Ellen Bryant Voigt developed and directed the country’s first low-residency writing program in the mid-seventies, at Goddard College, and helped move it to Warren Wilson in 1981. A Guggenheim, Lila-Wallace and NEA Fellow, she was Professor of Poetry at MIT for three years and has taught at the Bread Loaf, Aspen, Indiana, Napa, Catskills, Sarah Lawrence, and RopeWalk Writers’ Conferences. Voigt has published eight books of poetry: Claiming Kin; The Forces of Plenty; The Lotus Flowers; Two Trees; Kyrie (a National Book Critics’ Circle Award Finalist and Teasdale Prize winner); Shadow of Heaven (a 2002 National Book Award finalist); Messenger: New and Selected Poems 1976-2006, a finalist for both the National Book Award and the Pulitzer Prize, and the winner of the 2009 Poets’ Prize; and Headwaters, winner of the Arthur Rense Poetry Prize from the American Academy of Arts and Letters.  She co-edited, with Gregory Orr, Poets Teaching Poets: Self and the World, a selection of craft essays by Warren Wilson MFA faculty, and has also collected her own essays, developed from residency lectures, in The Flexible Lyric. In July 2009, Graywolf published The Art of Syntax: Rhythm of Thought, Rhythm of Song.  In 2002, she received the O.B. Hardison Award for Poetry and Teaching from the Folger Library and the Merrill Fellowship from the Academy of American Poets, where she was named a Chancellor.

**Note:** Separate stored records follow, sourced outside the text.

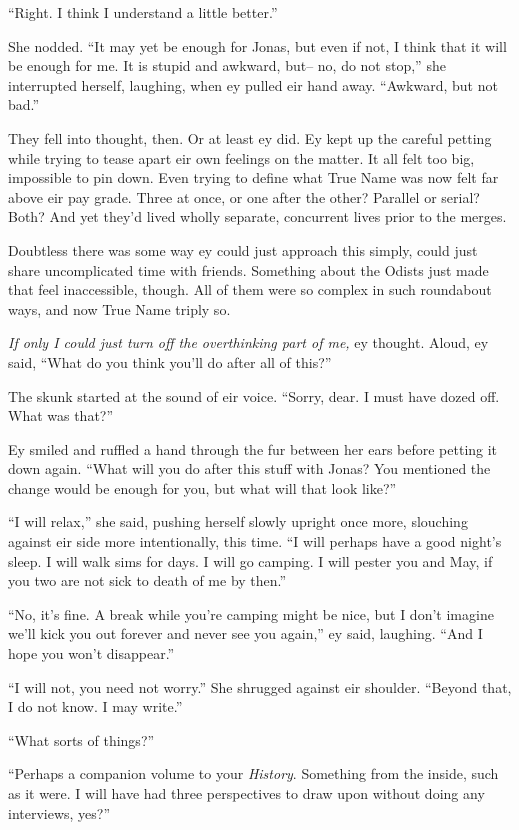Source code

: ``Right. I think I understand a little better.''

She nodded. ``It may yet be enough for Jonas, but even if not, I think that it will be enough for me. It is stupid and awkward, but-- no, do not stop,'' she interrupted herself, laughing, when ey pulled eir hand away. ``Awkward, but not bad.''

They fell into thought, then. Or at least ey did. Ey kept up the careful petting while trying to tease apart eir own feelings on the matter. It all felt too big, impossible to pin down. Even trying to define what True Name was now felt far above eir pay grade. Three at once, or one after the other? Parallel or serial? Both? And yet they'd lived wholly separate, concurrent lives prior to the merges.

Doubtless there was some way ey could just approach this simply, could just share uncomplicated time with friends. Something about the Odists just made that feel inaccessible, though. All of them were so complex in such roundabout ways, and now True Name triply so.

\emph{If only I could just turn off the overthinking part of me,} ey thought. Aloud, ey said, ``What do you think you'll do after all of this?''

The skunk started at the sound of eir voice. ``Sorry, dear. I must have dozed off. What was that?''

Ey smiled and ruffled a hand through the fur between her ears before petting it down again. ``What will you do after this stuff with Jonas? You mentioned the change would be enough for you, but what will that look like?''

``I will relax,'' she said, pushing herself slowly upright once more, slouching against eir side more intentionally, this time. ``I will perhaps have a good night's sleep. I will walk sims for days. I will go camping. I will pester you and May, if you two are not sick to death of me by then.''

``No, it's fine. A break while you're camping might be nice, but I don't imagine we'll kick you out forever and never see you again,'' ey said, laughing. ``And I hope you won't disappear.''

``I will not, you need not worry.'' She shrugged against eir shoulder. ``Beyond that, I do not know. I may write.''

``What sorts of things?''

``Perhaps a companion volume to your \emph{History}. Something from the inside, such as it were. I will have had three perspectives to draw upon without doing any interviews, yes?''

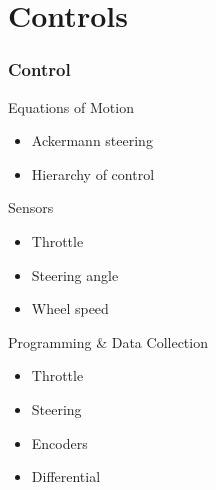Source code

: \documentclass{beamer}
\begin{document}
\section{Controls}
\begin{frame}
	\frametitle{Control}
		\begin{block}{Equations of Motion}
			\begin{itemize}
				\item Ackermann steering
				\item Hierarchy of control
			\end{itemize}
		\end{block}
		\begin{block}{Sensors}
			\begin{itemize}
				\item Throttle
				\item Steering angle
				\item Wheel speed
			\end{itemize}
		\end{block}
		\begin{block}{Programming \& Data Collection}
			\begin{itemize}
				\item Throttle
				\item Steering
				\item Encoders
				\item Differential
			\end{itemize}
		\end{block}		
\end{frame}
\end{document}
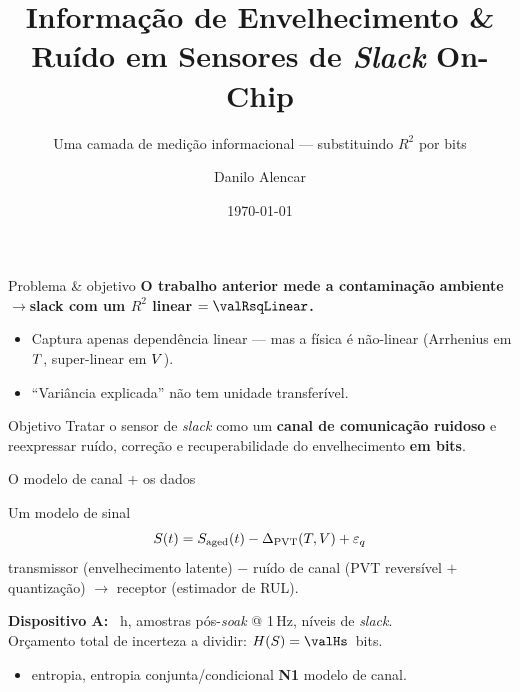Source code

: \documentclass[aspectratio=169,11pt]{beamer}
\title{Informação de Envelhecimento \& Ruído em Sensores de \emph{Slack} On-Chip}
\subtitle{Uma camada de medição informacional --- substituindo $R^2$ por bits}
\author{Danilo Alencar}
\institute{PPGETI / UFC --- Teoria da Informa\c{c}\~ao (TIP7266), Trabalho Final 2026.1}
\date{\today}
\begin{document}
\maketitle

\begin{frame}{Problema \& objetivo}
  \textbf{O trabalho anterior mede a contaminação ambiente$\rightarrow$slack com um $R^2$ linear $= \valRsqLinear$.}
  \begin{itemize}
    \item Captura \alert{apenas} dependência linear --- mas a física é não-linear
          (Arrhenius em $\Tdie$, super-linear em $\Vcore$).
    \item ``Variância explicada'' \alert{não tem unidade transferível}.
  \end{itemize}
  \vfill
  \begin{block}{Objetivo}
    Tratar o sensor de \emph{slack} como um \textbf{canal de comunicação ruidoso}
    e reexpressar ruído, correção e recuperabilidade do envelhecimento \textbf{em bits}.
  \end{block}
\end{frame}

\begin{frame}{O modelo de canal + os dados}
  \begin{block}{Um modelo de sinal}
    \[ \signalmodel \]
    transmissor (envelhecimento latente) $-$ ruído de canal (PVT reversível $+$ quantização)
    $\rightarrow$ receptor (estimador de RUL).
  \end{block}
  \textbf{Dispositivo A:} \valDurationHours~h, \valPostSoakSamples{} amostras pós-\emph{soak} @ 1\,Hz,
  \valSlackLevels{} níveis de \emph{slack}.\\
  Orçamento total de incerteza a dividir: $\Ent{\slk} = \valHs$~bits.
  \begin{itemize}
    \item[\textbf{N2}] entropia, entropia conjunta/condicional \quad
    \textbf{N1} modelo de canal.
  \end{itemize}
\end{frame}
\end{document}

C. Dale Young received his BS in Molecular Biology and English from Boston College and both his MFA and MD from the University of Florida.  He completed his medical residency in Radiation Oncology at the University of California San Francisco.  He currently administers his own medical practice, practices medicine full-time, and serves (as he has for almost 20 years) as Poetry Editor of the New England Review.  He is the author of The Day Underneath the Day; The Second Person, a finalist for the 2007 Lambda Book Award in Poetry; Torn; and The Halo (forthcoming from Four Way Books). A recipient of fellowships from the National Endowment of the Arts, the John Simon Guggenheim Memorial Foundation and the Rockefeller Foundation, his work has appeared in many anthologies and journals, including several volumes of The Best American Poetry, Asian American Poetry: The Next Generation, The Atlantic Monthly, The New Republic, Ploughshares, and Poetry.